Saved data entries
◆ ◆ ◆
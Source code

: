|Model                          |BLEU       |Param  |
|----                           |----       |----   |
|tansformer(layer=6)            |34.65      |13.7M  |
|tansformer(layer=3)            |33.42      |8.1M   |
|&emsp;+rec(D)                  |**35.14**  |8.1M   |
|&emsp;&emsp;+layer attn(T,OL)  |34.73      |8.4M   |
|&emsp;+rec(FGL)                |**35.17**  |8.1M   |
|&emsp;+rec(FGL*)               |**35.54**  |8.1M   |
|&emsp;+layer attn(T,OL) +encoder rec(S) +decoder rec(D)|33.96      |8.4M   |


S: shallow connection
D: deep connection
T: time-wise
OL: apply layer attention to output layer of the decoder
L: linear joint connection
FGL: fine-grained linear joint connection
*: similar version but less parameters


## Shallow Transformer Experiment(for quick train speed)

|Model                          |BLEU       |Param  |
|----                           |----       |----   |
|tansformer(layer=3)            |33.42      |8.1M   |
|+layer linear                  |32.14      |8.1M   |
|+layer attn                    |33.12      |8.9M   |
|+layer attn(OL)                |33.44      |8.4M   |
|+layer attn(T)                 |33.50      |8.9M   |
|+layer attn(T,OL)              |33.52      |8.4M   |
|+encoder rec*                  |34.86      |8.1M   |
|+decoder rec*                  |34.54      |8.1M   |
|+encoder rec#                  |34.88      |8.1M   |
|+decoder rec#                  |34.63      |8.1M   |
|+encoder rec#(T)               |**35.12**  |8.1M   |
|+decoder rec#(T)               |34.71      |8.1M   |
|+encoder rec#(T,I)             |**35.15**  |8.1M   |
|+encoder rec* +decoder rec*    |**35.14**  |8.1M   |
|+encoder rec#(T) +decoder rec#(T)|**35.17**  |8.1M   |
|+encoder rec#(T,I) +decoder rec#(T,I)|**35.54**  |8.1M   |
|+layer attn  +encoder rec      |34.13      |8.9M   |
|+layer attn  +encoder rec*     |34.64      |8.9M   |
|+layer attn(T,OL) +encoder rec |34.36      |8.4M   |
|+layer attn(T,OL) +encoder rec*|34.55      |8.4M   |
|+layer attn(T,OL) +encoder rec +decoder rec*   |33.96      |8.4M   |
◆ ◆ ◆
### WHAT TO DO
All lines from the one with "attn(T,OL) +encoder rec |34.36" through the end of the data must be repeated exactly, and nothing else may be repeated.

### YOUR SOLUTION
|+layer attn(T,OL) +encoder rec |34.36      |8.4M   |
|+layer attn(T,OL) +encoder rec*|34.55      |8.4M   |
|+layer attn(T,OL) +encoder rec +decoder rec*   |33.96      |8.4M   |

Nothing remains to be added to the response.